▶ _YOUR TASK_
Scan the entries below for the word "ensure". Copy out every line in which it occurs.
(Beginning of DATA FOR THE TASK)
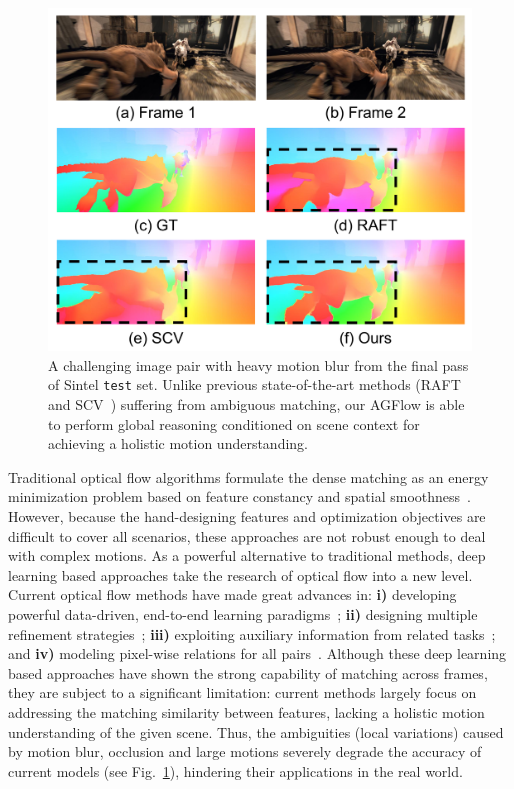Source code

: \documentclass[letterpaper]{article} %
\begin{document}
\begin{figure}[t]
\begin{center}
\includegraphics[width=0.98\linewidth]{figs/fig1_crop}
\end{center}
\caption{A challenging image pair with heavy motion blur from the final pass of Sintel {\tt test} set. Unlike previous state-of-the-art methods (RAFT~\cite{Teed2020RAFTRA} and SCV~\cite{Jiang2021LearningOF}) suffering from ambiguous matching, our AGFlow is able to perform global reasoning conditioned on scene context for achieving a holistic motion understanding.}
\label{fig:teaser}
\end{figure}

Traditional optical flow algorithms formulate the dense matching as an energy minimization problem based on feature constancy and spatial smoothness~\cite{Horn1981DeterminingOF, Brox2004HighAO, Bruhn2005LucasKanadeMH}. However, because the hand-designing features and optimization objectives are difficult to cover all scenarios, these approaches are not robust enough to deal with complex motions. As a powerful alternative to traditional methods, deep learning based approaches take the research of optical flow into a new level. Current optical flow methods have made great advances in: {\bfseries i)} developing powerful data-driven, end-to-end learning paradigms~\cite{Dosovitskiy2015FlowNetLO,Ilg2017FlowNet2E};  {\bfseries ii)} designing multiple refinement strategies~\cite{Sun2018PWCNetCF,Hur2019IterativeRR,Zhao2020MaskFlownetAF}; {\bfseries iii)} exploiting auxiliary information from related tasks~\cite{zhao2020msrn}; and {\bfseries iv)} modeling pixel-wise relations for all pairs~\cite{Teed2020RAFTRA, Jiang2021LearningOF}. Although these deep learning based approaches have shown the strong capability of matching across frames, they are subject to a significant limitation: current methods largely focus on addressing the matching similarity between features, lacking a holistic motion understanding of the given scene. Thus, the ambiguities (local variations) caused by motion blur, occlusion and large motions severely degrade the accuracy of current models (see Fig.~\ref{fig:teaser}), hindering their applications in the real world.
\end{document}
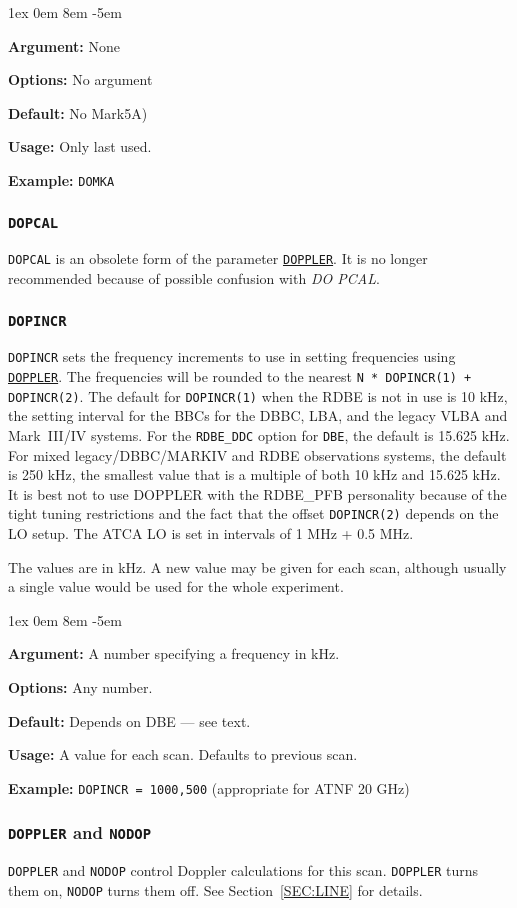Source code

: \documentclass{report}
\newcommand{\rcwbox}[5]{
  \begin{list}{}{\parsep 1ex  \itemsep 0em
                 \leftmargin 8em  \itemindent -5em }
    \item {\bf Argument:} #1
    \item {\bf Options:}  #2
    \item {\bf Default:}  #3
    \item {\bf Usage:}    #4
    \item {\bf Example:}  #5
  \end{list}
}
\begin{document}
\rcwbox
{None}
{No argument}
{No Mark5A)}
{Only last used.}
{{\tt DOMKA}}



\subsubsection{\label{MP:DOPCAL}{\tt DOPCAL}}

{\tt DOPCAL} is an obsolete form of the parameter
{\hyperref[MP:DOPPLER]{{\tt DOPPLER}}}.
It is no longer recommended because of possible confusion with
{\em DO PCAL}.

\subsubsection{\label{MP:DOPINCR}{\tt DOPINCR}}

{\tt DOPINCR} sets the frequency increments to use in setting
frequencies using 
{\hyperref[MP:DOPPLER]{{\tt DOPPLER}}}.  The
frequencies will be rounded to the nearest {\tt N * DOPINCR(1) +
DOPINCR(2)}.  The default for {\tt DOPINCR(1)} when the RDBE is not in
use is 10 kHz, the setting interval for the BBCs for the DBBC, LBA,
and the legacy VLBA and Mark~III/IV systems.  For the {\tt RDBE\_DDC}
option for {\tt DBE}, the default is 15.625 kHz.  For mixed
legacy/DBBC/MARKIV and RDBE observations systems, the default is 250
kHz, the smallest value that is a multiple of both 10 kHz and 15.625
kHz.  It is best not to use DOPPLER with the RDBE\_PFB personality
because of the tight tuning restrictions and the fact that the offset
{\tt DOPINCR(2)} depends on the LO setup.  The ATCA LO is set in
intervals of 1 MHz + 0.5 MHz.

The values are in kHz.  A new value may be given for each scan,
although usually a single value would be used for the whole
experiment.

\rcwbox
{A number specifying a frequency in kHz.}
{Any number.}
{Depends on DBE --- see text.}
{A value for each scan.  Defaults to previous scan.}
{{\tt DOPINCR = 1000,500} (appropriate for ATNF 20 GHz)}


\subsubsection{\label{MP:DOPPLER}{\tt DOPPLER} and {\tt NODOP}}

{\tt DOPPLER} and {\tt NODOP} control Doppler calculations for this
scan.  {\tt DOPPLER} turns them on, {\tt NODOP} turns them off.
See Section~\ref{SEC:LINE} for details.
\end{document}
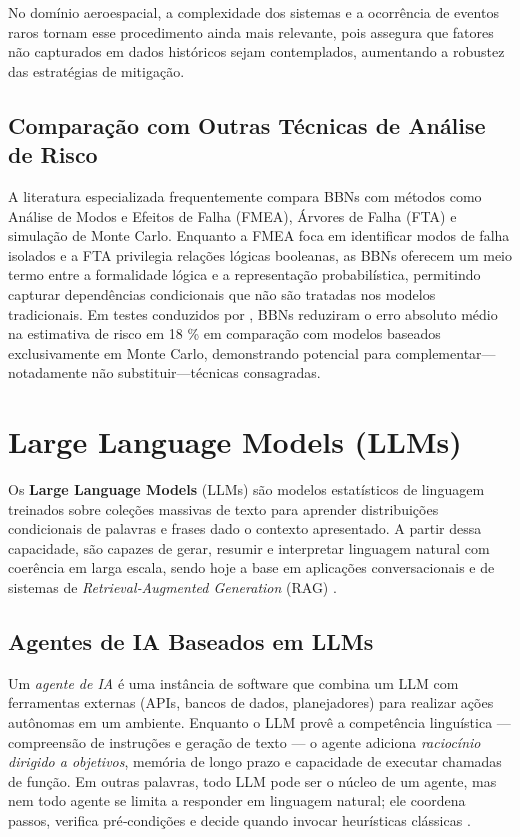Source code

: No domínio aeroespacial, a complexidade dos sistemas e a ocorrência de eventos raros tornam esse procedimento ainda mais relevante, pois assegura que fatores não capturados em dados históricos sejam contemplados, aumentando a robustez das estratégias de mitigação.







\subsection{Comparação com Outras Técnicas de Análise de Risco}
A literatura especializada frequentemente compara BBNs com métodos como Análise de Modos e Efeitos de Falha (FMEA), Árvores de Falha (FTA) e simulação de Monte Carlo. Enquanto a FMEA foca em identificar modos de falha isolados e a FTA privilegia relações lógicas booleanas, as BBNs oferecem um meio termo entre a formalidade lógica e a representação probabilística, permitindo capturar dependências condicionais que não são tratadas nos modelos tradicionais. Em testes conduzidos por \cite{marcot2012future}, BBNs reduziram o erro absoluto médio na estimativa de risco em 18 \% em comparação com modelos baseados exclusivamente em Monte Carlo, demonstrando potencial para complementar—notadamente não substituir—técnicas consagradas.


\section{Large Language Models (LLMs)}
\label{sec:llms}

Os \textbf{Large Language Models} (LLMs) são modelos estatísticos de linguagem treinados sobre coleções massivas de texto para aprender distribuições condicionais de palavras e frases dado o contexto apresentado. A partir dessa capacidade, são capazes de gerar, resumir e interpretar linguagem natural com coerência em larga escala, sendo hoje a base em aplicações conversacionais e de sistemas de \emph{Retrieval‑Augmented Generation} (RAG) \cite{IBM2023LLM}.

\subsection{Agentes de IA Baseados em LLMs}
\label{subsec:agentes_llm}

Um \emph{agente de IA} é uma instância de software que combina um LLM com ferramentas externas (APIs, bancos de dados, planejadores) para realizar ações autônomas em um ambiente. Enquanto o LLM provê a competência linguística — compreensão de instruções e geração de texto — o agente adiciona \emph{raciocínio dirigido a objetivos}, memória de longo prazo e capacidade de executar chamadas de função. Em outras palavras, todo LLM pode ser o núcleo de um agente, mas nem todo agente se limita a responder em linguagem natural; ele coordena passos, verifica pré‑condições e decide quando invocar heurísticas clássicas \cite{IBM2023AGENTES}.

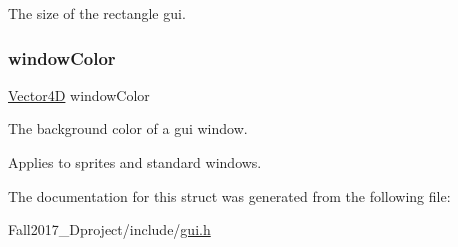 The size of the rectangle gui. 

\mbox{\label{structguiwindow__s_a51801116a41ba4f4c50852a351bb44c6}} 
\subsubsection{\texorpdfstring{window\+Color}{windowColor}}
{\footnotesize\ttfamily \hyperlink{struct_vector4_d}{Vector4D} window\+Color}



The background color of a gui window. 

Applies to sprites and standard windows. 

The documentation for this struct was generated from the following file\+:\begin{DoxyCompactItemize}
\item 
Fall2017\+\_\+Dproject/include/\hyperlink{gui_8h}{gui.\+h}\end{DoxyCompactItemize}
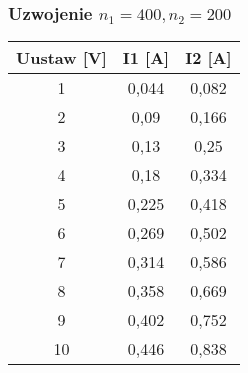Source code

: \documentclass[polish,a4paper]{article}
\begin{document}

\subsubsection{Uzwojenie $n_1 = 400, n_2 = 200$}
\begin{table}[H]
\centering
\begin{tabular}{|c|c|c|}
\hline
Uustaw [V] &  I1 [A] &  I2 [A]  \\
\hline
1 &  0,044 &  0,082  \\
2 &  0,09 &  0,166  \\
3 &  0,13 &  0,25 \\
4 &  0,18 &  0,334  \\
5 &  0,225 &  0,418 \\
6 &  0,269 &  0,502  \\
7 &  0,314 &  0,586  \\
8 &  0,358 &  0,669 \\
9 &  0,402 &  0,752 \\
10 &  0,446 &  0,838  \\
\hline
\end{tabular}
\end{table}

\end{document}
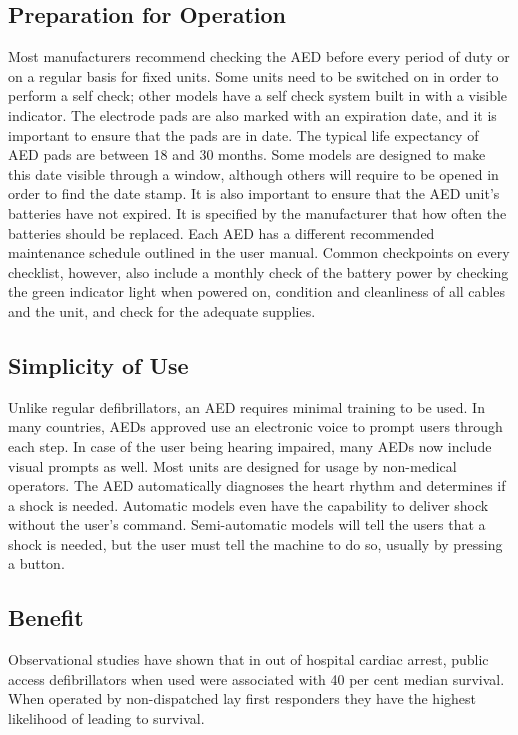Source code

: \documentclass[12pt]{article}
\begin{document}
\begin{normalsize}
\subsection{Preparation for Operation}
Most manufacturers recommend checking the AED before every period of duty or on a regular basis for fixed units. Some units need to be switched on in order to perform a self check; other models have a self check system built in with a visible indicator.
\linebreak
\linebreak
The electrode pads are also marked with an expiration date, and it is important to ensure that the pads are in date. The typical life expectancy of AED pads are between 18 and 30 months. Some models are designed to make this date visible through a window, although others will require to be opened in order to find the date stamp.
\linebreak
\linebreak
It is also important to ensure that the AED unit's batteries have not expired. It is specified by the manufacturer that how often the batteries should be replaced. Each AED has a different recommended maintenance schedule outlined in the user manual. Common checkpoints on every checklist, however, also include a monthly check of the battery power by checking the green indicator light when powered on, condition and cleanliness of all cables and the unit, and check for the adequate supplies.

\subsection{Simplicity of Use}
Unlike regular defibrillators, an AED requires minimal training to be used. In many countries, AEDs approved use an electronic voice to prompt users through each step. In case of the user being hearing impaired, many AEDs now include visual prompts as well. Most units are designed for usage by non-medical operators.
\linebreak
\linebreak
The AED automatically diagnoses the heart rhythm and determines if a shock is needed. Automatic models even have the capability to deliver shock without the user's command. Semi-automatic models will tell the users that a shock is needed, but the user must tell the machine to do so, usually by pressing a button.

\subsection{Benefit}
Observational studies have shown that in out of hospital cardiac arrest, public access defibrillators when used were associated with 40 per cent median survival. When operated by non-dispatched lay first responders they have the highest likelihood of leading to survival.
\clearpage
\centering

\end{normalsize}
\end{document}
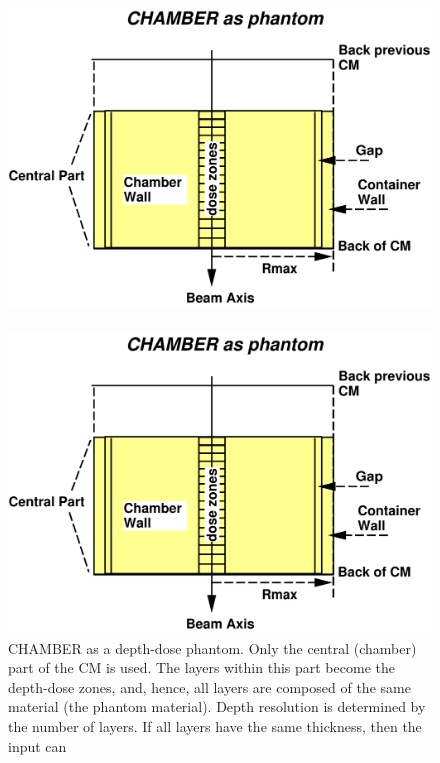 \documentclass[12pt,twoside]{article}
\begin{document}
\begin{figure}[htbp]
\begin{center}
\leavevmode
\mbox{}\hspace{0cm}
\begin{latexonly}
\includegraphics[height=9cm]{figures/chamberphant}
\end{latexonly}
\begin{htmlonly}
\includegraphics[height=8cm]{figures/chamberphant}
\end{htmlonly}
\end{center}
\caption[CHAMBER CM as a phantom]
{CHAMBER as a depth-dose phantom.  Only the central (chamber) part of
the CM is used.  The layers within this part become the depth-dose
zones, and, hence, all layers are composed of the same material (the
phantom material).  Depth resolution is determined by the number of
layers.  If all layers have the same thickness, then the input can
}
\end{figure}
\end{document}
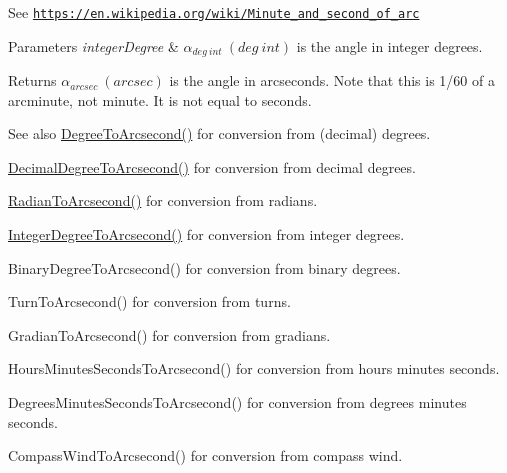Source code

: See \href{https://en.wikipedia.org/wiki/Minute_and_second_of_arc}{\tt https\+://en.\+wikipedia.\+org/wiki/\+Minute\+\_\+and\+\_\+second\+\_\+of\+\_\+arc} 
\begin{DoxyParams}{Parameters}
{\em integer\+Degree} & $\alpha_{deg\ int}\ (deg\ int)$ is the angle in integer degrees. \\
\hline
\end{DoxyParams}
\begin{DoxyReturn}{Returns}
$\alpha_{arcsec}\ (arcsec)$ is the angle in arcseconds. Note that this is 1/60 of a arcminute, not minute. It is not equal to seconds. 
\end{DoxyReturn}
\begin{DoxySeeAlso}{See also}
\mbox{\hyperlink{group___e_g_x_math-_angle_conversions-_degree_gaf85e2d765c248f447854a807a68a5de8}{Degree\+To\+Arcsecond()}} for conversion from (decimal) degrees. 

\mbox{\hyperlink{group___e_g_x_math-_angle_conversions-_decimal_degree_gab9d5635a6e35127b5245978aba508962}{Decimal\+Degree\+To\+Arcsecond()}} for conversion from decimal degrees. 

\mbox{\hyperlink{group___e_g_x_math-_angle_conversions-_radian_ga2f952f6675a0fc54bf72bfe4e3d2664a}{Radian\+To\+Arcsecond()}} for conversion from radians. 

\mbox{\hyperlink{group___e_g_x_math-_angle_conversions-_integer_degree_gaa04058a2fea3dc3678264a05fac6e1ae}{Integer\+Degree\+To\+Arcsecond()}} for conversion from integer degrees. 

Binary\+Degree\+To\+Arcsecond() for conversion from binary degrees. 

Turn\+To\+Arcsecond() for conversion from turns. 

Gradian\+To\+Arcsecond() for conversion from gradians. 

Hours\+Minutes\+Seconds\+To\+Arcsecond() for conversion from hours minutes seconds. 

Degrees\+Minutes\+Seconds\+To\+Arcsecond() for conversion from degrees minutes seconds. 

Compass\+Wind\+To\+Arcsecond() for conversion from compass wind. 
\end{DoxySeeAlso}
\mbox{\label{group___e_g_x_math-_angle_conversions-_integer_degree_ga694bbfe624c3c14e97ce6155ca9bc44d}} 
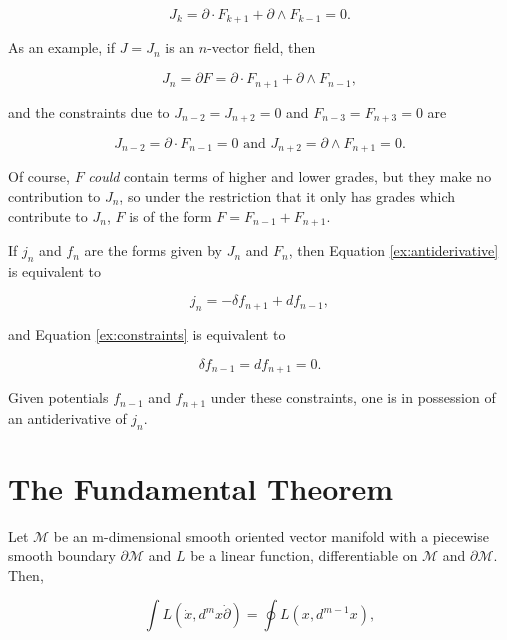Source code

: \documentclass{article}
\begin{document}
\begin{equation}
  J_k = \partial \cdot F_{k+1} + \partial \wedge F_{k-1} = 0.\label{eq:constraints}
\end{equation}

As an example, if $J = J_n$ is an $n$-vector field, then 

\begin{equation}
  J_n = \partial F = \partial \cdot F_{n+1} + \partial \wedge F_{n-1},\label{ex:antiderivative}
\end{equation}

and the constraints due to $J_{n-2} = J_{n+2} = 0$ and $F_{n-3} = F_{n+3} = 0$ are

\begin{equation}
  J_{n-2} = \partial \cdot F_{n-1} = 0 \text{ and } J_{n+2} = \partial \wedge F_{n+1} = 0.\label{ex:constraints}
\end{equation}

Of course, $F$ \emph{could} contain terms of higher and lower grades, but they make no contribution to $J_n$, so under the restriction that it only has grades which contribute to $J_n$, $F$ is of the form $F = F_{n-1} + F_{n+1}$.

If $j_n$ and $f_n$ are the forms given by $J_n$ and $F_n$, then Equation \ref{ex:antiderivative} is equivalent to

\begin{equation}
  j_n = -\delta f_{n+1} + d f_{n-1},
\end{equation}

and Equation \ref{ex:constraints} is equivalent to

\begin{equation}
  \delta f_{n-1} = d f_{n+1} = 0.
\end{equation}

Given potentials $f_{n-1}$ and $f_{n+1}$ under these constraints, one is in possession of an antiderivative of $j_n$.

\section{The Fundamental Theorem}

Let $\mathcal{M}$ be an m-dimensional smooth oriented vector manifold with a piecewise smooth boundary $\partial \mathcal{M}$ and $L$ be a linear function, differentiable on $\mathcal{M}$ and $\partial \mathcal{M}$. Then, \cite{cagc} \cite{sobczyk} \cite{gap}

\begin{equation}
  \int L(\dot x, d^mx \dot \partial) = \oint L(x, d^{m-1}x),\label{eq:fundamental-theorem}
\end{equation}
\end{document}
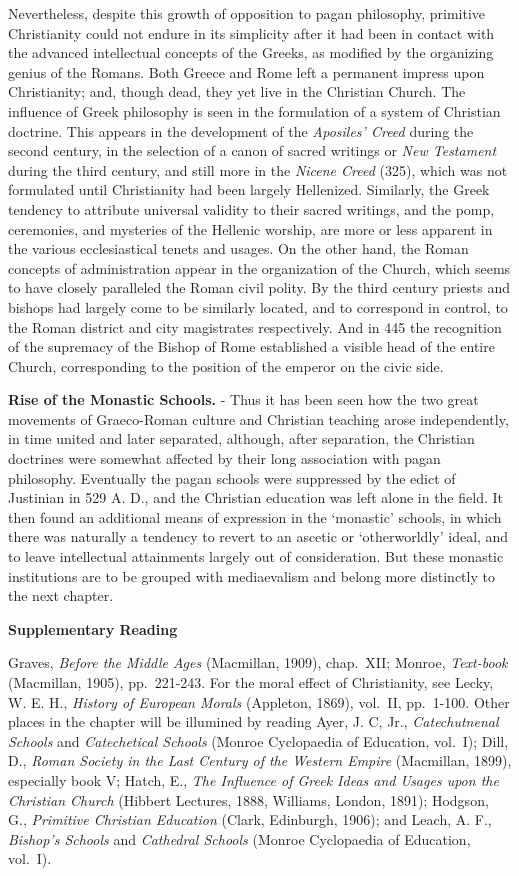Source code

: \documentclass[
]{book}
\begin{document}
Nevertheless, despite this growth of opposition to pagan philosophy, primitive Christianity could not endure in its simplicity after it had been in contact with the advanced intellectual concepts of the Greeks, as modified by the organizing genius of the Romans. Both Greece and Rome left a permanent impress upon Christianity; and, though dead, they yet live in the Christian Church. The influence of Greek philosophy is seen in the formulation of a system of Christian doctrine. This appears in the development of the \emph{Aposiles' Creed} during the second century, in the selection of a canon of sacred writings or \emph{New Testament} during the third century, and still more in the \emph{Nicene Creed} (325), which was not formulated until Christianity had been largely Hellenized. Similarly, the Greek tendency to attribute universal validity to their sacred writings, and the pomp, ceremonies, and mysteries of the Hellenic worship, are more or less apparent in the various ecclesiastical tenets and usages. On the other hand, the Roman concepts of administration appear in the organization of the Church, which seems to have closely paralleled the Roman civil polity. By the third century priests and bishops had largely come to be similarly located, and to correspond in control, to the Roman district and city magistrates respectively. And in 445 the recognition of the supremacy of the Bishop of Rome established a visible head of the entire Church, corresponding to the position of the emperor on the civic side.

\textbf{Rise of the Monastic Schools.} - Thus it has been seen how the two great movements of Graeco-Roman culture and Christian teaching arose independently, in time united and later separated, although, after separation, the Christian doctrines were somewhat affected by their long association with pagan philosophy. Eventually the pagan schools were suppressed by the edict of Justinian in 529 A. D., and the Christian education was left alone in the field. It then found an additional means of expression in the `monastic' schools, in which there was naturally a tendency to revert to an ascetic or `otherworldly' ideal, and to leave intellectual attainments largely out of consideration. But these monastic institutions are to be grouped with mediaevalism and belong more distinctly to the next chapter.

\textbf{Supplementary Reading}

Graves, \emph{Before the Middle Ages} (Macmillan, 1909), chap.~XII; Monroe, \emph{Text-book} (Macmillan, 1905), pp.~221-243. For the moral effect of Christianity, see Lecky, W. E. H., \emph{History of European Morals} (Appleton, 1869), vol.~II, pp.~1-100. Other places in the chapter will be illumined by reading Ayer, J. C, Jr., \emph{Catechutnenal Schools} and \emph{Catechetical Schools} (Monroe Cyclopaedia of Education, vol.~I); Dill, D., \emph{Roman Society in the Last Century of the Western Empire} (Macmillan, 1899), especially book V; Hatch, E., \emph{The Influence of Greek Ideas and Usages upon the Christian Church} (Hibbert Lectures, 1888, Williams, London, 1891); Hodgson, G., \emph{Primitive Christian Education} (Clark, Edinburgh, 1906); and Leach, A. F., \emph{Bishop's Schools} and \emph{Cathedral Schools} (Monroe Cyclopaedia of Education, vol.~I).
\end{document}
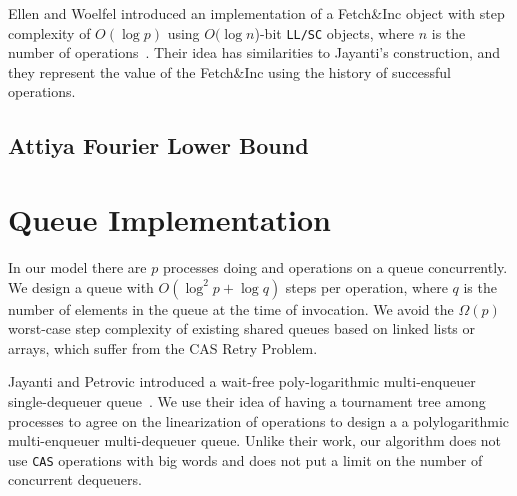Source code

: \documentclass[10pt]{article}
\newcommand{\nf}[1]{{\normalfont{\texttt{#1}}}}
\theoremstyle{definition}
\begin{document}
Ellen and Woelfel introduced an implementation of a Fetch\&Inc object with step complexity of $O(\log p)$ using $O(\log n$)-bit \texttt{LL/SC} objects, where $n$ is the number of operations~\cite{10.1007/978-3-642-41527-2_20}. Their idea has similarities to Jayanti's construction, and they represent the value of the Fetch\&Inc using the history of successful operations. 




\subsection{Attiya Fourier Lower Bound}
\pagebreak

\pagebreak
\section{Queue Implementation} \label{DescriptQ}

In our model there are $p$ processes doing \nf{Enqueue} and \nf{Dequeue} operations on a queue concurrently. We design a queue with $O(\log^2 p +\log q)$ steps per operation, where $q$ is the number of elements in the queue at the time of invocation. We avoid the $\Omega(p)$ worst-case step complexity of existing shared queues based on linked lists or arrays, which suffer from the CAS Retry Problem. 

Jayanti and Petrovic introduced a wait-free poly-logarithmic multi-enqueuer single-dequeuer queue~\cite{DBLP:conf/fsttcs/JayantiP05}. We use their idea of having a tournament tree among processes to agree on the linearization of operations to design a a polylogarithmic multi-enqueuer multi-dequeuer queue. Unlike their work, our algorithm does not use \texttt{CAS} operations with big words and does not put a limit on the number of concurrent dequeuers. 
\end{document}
(End of DATA FOR THE TASK)
▶ _WRITTEN RESPONSE_
The electrode pads are also marked with an expiration date, and it is important to ensure that the pads are in date. The typical life expectancy of AED pads are between 18 and 30 months. Some models are designed to make this date visible through a window, although others will require to be opened in order to find the date stamp.
It is also important to ensure that the AED unit's batteries have not expired. It is specified by the manufacturer that how often the batteries should be replaced. Each AED has a different recommended maintenance schedule outlined in the user manual. Common checkpoints on every checklist, however, also include a monthly check of the battery power by checking the green indicator light when powered on, condition and cleanliness of all cables and the unit, and check for the adequate supplies.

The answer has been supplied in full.